Exfiltration of data over DNS and maintaining tunneled command and control communications for malware is one of the critical attacks exploited by cyber-attackers against enterprise networks to fetch valuable and sensitive data from their networks since DNS traffic is allowed to pass through firewalls by default, attackers can encode valuable information in DNS queries without fear of being detected.
In this project, we introduce a real-time mechanism to detect exfiltration and tunneling of data over DNS through training a machine learning model that is capable of detecting anomalies in DNS queries.

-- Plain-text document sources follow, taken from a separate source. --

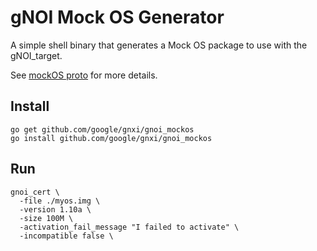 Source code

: # gNOI Mock OS Generator

A simple shell binary that generates a Mock OS package to use with the gNOI_target.

See [mockOS proto](./../utils/mockos/pb/mockos.proto) for more details.

## Install

```
go get github.com/google/gnxi/gnoi_mockos
go install github.com/google/gnxi/gnoi_mockos
```

## Run

```
gnoi_cert \
  -file ./myos.img \
  -version 1.10a \
  -size 100M \
  -activation_fail_message "I failed to activate" \
  -incompatible false \
```
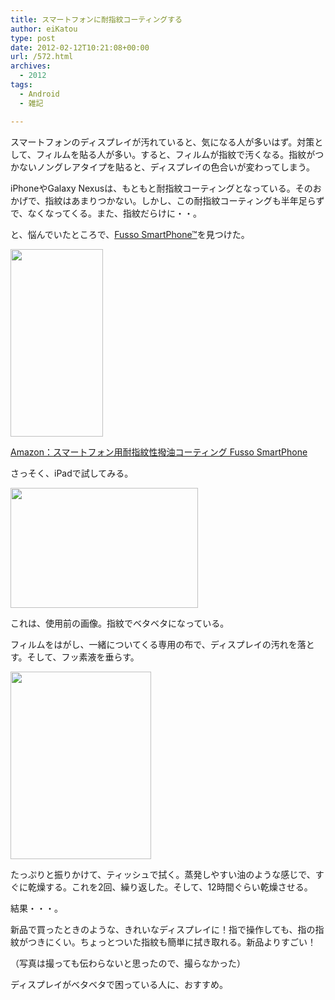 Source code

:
 ```yaml
---
title: スマートフォンに耐指紋コーティングする
author: eiKatou
type: post
date: 2012-02-12T10:21:08+00:00
url: /572.html
archives:
  - 2012
tags:
  - Android
  - 雑記

---
```

スマートフォンのディスプレイが汚れていると、気になる人が多いはず。対策として、フィルムを貼る人が多い。すると、フィルムが指紋で汚くなる。指紋がつかないノングレアタイプを貼ると、ディスプレイの色合いが変わってしまう。

iPhoneやGalaxy Nexusは、もともと耐指紋コーティングとなっている。そのおかげで、指紋はあまりつかない。しかし、この耐指紋コーティングも半年足らずで、なくなってくる。また、指紋だらけに・・。

と、悩んでいたところで、[Fusso SmartPhone™][1]を見つけた。

[<img src="/uploads/2012/02/20120212_fusso4-148x300.jpg" alt="" title="20120212_fusso4" width="148" height="300" class="alignnone size-medium wp-image-576" srcset="/uploads/2012/02/20120212_fusso4-148x300.jpg 148w, /blog/uploads/2012/02/20120212_fusso4.jpg 250w" sizes="(max-width: 148px) 100vw, 148px" />][2]

[Amazon：スマートフォン用耐指紋性撥油コーティング Fusso SmartPhone][2]

さっそく、iPadで試してみる。

<!--more-->


  
[<img src="/uploads/2012/02/20120212_fusso1-300x192.jpg" alt="" title="20120212_fusso1" width="300" height="192" class="alignnone size-medium wp-image-573" srcset="/uploads/2012/02/20120212_fusso1-300x192.jpg 300w, /blog/uploads/2012/02/20120212_fusso1.jpg 400w" sizes="(max-width: 300px) 100vw, 300px" />][3]

これは、使用前の画像。指紋でベタベタになっている。

フィルムをはがし、一緒についてくる専用の布で、ディスプレイの汚れを落とす。そして、フッ素液を垂らす。

[<img src="/uploads/2012/02/20120212_fusso3-225x300.jpg" alt="" title="20120212_fusso3" width="225" height="300" class="alignnone size-medium wp-image-575" srcset="/uploads/2012/02/20120212_fusso3-225x300.jpg 225w, /blog/uploads/2012/02/20120212_fusso3.jpg 400w" sizes="(max-width: 225px) 100vw, 225px" />][4]

たっぷりと振りかけて、ティッシュで拭く。蒸発しやすい油のような感じで、すぐに乾燥する。これを2回、繰り返した。そして、12時間ぐらい乾燥させる。

結果・・・。
  
新品で買ったときのような、きれいなディスプレイに！指で操作しても、指の指紋がつきにくい。ちょっとついた指紋も簡単に拭き取れる。新品よりすごい！
  
（写真は撮っても伝わらないと思ったので、撮らなかった）

ディスプレイがベタベタで困っている人に、おすすめ。

 [1]: http://www.apeiros.jp/apeiros/Fussode_COAT
 [2]: http://www.amazon.co.jp/dp/B006KJCNXM/
 [3]: /blog/uploads/2012/02/20120212_fusso1.jpg
 [4]: /blog/uploads/2012/02/20120212_fusso3.jpg
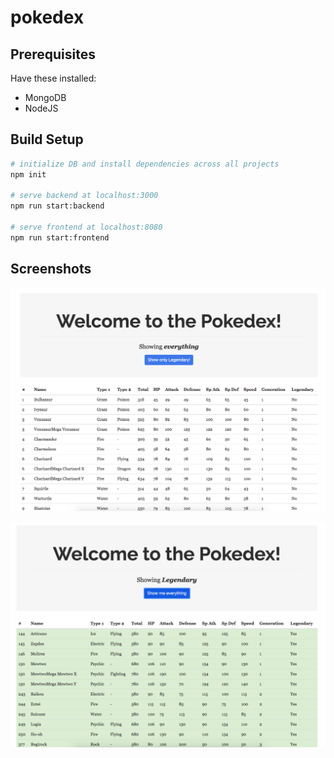 # pokedex

## Prerequisites

Have these installed:

- MongoDB
- NodeJS

## Build Setup

``` bash
# initialize DB and install dependencies across all projects
npm init

# serve backend at localhost:3000
npm run start:backend

# serve frontend at localhost:8080
npm run start:frontend
```

## Screenshots

![All](show-all.png)

![Legendary](show-legendary.png)
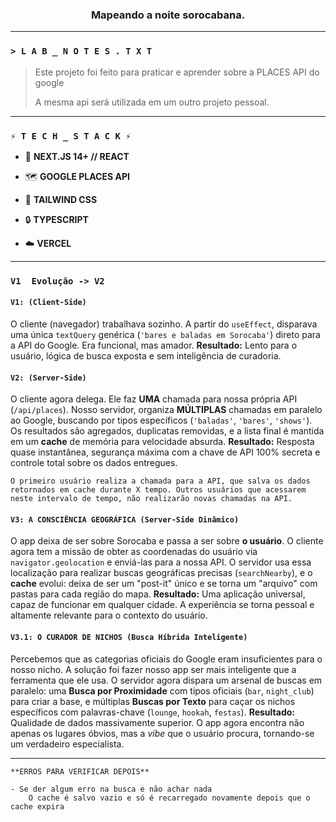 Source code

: <div align="center">

### Mapeando a noite sorocabana.

</div>

---

### `> L A B _ N O T E S . T X T`

> Este projeto foi feito para praticar e aprender sobre a PLACES API do google
>
> A mesma api será utilizada em um outro projeto pessoal.

---

### `⚡ T E C H _ S T A C K ⚡`

- 🚀 **NEXT.JS 14+ // REACT**

- 🗺️ **GOOGLE PLACES API**

- 🎨 **TAILWIND CSS**

- 🔒 **TYPESCRIPT**

- ☁️ **VERCEL**

---

### `V1  Evolução -> V2`

#### `V1: (Client-Side)`

O cliente (navegador) trabalhava sozinho. A partir do `useEffect`, disparava uma única `textQuery` genérica (`'bares e baladas em Sorocaba'`) direto para a API do Google. Era funcional, mas amador. **Resultado:** Lento para o usuário, lógica de busca exposta e sem inteligência de curadoria.

#### `V2: (Server-Side)`

O cliente agora delega. Ele faz **UMA** chamada para nossa própria API (`/api/places`). Nosso servidor, organiza **MÚLTIPLAS** chamadas em paralelo ao Google, buscando por tipos específicos (`'baladas'`, `'bares'`, `'shows'`). Os resultados são agregados, duplicatas removidas, e a lista final é mantida em um **cache** de memória para velocidade absurda. **Resultado:** Resposta quase instantânea, segurança máxima com a chave de API 100% secreta e controle total sobre os dados entregues.

    O primeiro usuário realiza a chamada para a API, que salva os dados retornados em cache durante X tempo. Outros usuários que acessarem neste intervalo de tempo, não realizarão novas chamadas na API.

#### `V3: A CONSCIÊNCIA GEOGRÁFICA (Server-Side Dinâmico)`

O app deixa de ser sobre Sorocaba e passa a ser sobre **o usuário**. O cliente agora tem a missão de obter as coordenadas do usuário via `navigator.geolocation` e enviá-las para a nossa API. O servidor usa essa localização para realizar buscas geográficas precisas (`searchNearby`), e o **cache** evolui: deixa de ser um "post-it" único e se torna um "arquivo" com pastas para cada região do mapa. **Resultado:** Uma aplicação universal, capaz de funcionar em qualquer cidade. A experiência se torna pessoal e altamente relevante para o contexto do usuário.

#### `V3.1: O CURADOR DE NICHOS (Busca Híbrida Inteligente)`

Percebemos que as categorias oficiais do Google eram insuficientes para o nosso nicho. A solução foi fazer nosso app ser mais inteligente que a ferramenta que ele usa. O servidor agora dispara um arsenal de buscas em paralelo: uma **Busca por Proximidade** com tipos oficiais (`bar`, `night_club`) para criar a base, e múltiplas **Buscas por Texto** para caçar os nichos específicos com palavras-chave (`lounge`, `hookah`, `festas`). **Resultado:** Qualidade de dados massivamente superior. O app agora encontra não apenas os lugares óbvios, mas a _vibe_ que o usuário procura, tornando-se um verdadeiro especialista.

---

```
**ERROS PARA VERIFICAR DEPOIS**

- Se der algum erro na busca e não achar nada
    O cache é salvo vazio e só é recarregado novamente depois que o cache expira

```
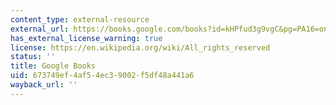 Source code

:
 ```yaml
---
content_type: external-resource
external_url: https://books.google.com/books?id=kHPfud3g9vgC&pg=PA16=onepage#v=onepage&q&f=false
has_external_license_warning: true
license: https://en.wikipedia.org/wiki/All_rights_reserved
status: ''
title: Google Books
uid: 673749ef-4af5-4ec3-9002-f5df48a441a6
wayback_url: ''
---
```


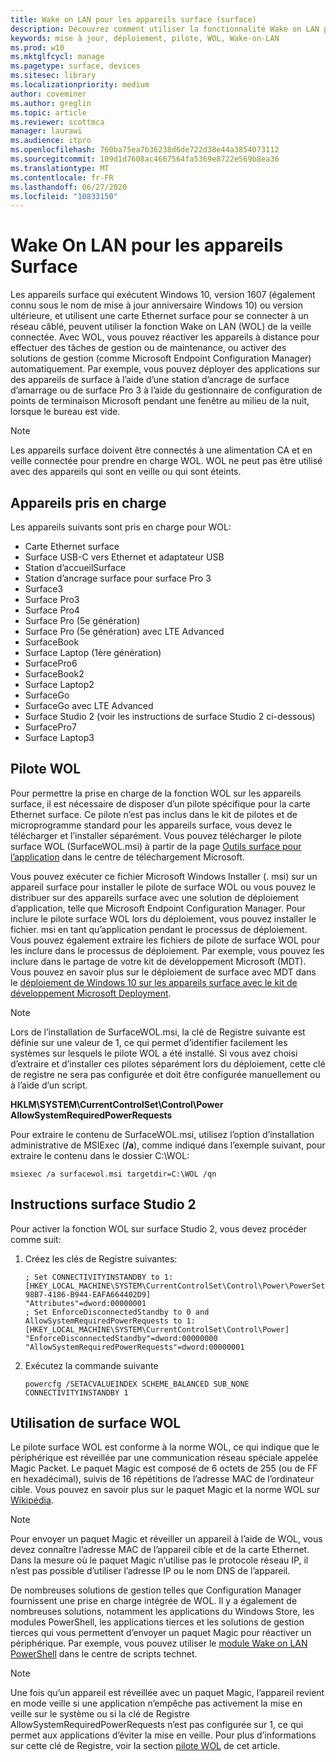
 ```yaml
---
title: Wake on LAN pour les appareils surface (surface)
description: Découvrez comment utiliser la fonctionnalité Wake on LAN pour réactiver à distance des appareils afin d’effectuer des tâches de gestion ou de maintenance, ou pour activer les solutions de gestion automatiquement, même si les appareils sont mis à niveau.
keywords: mise à jour, déploiement, pilote, WOL, Wake-on-LAN
ms.prod: w10
ms.mktglfcycl: manage
ms.pagetype: surface, devices
ms.sitesec: library
ms.localizationpriority: medium
author: coveminer
ms.author: greglin
ms.topic: article
ms.reviewer: scottmca
manager: laurawi
ms.audience: itpro
ms.openlocfilehash: 760ba75ea7b36238d6de722d38e44a3854073112
ms.sourcegitcommit: 109d1d7608ac4667564fa5369e8722e569b8ea36
ms.translationtype: MT
ms.contentlocale: fr-FR
ms.lasthandoff: 06/27/2020
ms.locfileid: "10833150"
---
```

# Wake On LAN pour les appareils Surface

Les appareils surface qui exécutent Windows 10, version 1607 (également connu sous le nom de mise à jour anniversaire Windows 10) ou version ultérieure, et utilisent une carte Ethernet surface pour se connecter à un réseau câblé, peuvent utiliser la fonction Wake on LAN (WOL) de la veille connectée. Avec WOL, vous pouvez réactiver les appareils à distance pour effectuer des tâches de gestion ou de maintenance, ou activer des solutions de gestion (comme Microsoft Endpoint Configuration Manager) automatiquement. Par exemple, vous pouvez déployer des applications sur des appareils de surface à l’aide d’une station d’ancrage de surface d’amarrage ou de surface Pro 3 à l’aide du gestionnaire de configuration de points de terminaison Microsoft pendant une fenêtre au milieu de la nuit, lorsque le bureau est vide.

>[!NOTE]
>Les appareils surface doivent être connectés à une alimentation CA et en veille connectée pour prendre en charge WOL. WOL ne peut pas être utilisé avec des appareils qui sont en veille ou qui sont éteints.

## Appareils pris en charge

Les appareils suivants sont pris en charge pour WOL:

* Carte Ethernet surface
* Surface USB-C vers Ethernet et adaptateur USB
* Station d’accueilSurface
* Station d’ancrage surface pour surface Pro 3
* Surface3
* Surface Pro3
* Surface Pro4
* Surface Pro (5e génération)
* Surface Pro (5e génération) avec LTE Advanced
* SurfaceBook
* Surface Laptop (1ère génération)
* SurfacePro6
* SurfaceBook2
* Surface Laptop2
* SurfaceGo
* SurfaceGo avec LTE Advanced
* Surface Studio 2 (voir les instructions de surface Studio 2 ci-dessous)
* SurfacePro7
* Surface Laptop3

## Pilote WOL

Pour permettre la prise en charge de la fonction WOL sur les appareils surface, il est nécessaire de disposer d’un pilote spécifique pour la carte Ethernet surface. Ce pilote n’est pas inclus dans le kit de pilotes et de microprogramme standard pour les appareils surface, vous devez le télécharger et l’installer séparément. Vous pouvez télécharger le pilote surface WOL (SurfaceWOL.msi) à partir de la page [Outils surface pour l’application](https://www.microsoft.com/download/details.aspx?id=46703) dans le centre de téléchargement Microsoft.

Vous pouvez exécuter ce fichier Microsoft Windows Installer (. msi) sur un appareil surface pour installer le pilote de surface WOL ou vous pouvez le distribuer sur des appareils surface avec une solution de déploiement d’application, telle que Microsoft Endpoint Configuration Manager. Pour inclure le pilote surface WOL lors du déploiement, vous pouvez installer le fichier. msi en tant qu’application pendant le processus de déploiement. Vous pouvez également extraire les fichiers de pilote de surface WOL pour les inclure dans le processus de déploiement. Par exemple, vous pouvez les inclure dans le partage de votre kit de développement Microsoft (MDT). Vous pouvez en savoir plus sur le déploiement de surface avec MDT dans le [déploiement de Windows 10 sur les appareils surface avec le kit de développement Microsoft Deployment](https://technet.microsoft.com/itpro/surface/deploy-windows-10-to-surface-devices-with-mdt).

> [!NOTE]
> Lors de l’installation de SurfaceWOL.msi, la clé de Registre suivante est définie sur une valeur de 1, ce qui permet d’identifier facilement les systèmes sur lesquels le pilote WOL a été installé. Si vous avez choisi d’extraire et d’installer ces pilotes séparément lors du déploiement, cette clé de registre ne sera pas configurée et doit être configurée manuellement ou à l’aide d’un script.
> 
> **HKLM\SYSTEM\CurrentControlSet\Control\Power AllowSystemRequiredPowerRequests** 

Pour extraire le contenu de SurfaceWOL.msi, utilisez l’option d’installation administrative de MSIExec (**/a**), comme indiqué dans l’exemple suivant, pour extraire le contenu dans le dossier C:\WOL\:

   `msiexec /a surfacewol.msi targetdir=C:\WOL /qn`

## Instructions surface Studio 2

Pour activer la fonction WOL sur surface Studio 2, vous devez procéder comme suit:

1. Créez les clés de Registre suivantes:

   ```console
   ; Set CONNECTIVITYINSTANDBY to 1:
   [HKEY_LOCAL_MACHINE\SYSTEM\CurrentControlSet\Control\Power\PowerSettings\F15576E8-98B7-4186-B944-EAFA664402D9]
   "Attributes"=dword:00000001
   ; Set EnforceDisconnectedStandby to 0 and AllowSystemRequiredPowerRequests to 1:
   [HKEY_LOCAL_MACHINE\SYSTEM\CurrentControlSet\Control\Power]
   "EnforceDisconnectedStandby"=dword:00000000
   "AllowSystemRequiredPowerRequests"=dword:00000001
   ```

2. Exécutez la commande suivante

    ```powercfg /SETACVALUEINDEX SCHEME_BALANCED SUB_NONE CONNECTIVITYINSTANDBY 1```

## Utilisation de surface WOL

Le pilote surface WOL est conforme à la norme WOL, ce qui indique que le périphérique est réveillée par une communication réseau spéciale appelée Magic Packet. Le paquet Magic est composé de 6 octets de 255 (ou de FF en hexadécimal), suivis de 16 répétitions de l’adresse MAC de l’ordinateur cible. Vous pouvez en savoir plus sur le paquet Magic et la norme WOL sur [Wikipédia](https://wikipedia.org/wiki/Wake-on-LAN#Magic_packet).

>[!NOTE]
>Pour envoyer un paquet Magic et réveiller un appareil à l’aide de WOL, vous devez connaître l’adresse MAC de l’appareil cible et de la carte Ethernet. Dans la mesure où le paquet Magic n’utilise pas le protocole réseau IP, il n’est pas possible d’utiliser l’adresse IP ou le nom DNS de l’appareil.

De nombreuses solutions de gestion telles que Configuration Manager fournissent une prise en charge intégrée de WOL. Il y a également de nombreuses solutions, notamment les applications du Windows Store, les modules PowerShell, les applications tierces et les solutions de gestion tierces qui vous permettent d’envoyer un paquet Magic pour réactiver un périphérique. Par exemple, vous pouvez utiliser le [module Wake on LAN PowerShell](https://gallery.technet.microsoft.com/scriptcenter/Wake-On-Lan-815424c4) dans le centre de scripts technet. 

>[!NOTE]
>Une fois qu’un appareil est réveillée avec un paquet Magic, l’appareil revient en mode veille si une application n’empêche pas activement la mise en veille sur le système ou si la clé de Registre AllowSystemRequiredPowerRequests n’est pas configurée sur 1, ce qui permet aux applications d’éviter la mise en veille. Pour plus d’informations sur cette clé de Registre, voir la section [pilote WOL](#wol-driver) de cet article.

The three models have the same accuracy and f1-score for both classes. A reasonable way to select the champion model is based on the number and cost of false negatives and false positives. Our solution should put more weight on false negatives as the cost of classifying a malicious DNS query as benign is more than the cost of classifying a benign DNS query as malicious and therefore we will select the model that has reasonable false negatives and false positives. Based on this criteria our champion model is XGBoost.
We searched for the best hyperparameters using randomized search and obtained a little higher accuracy with the new parameters but also false negatives increased to 53 instead of 25 and so we used the default hyperparameter values instead.
The highest accuracy we could get is 82%, we can increase this accuracy using stateful features in addition to our stateless features. As we can see DNS exfiltration detection is achievable easily using machine learning algorithms having the advantage of real-time fast detection but as everything comes with a cost, we “must” tune our model regularly to keep its accuracy and evaluation metrics high and to enhance the model further.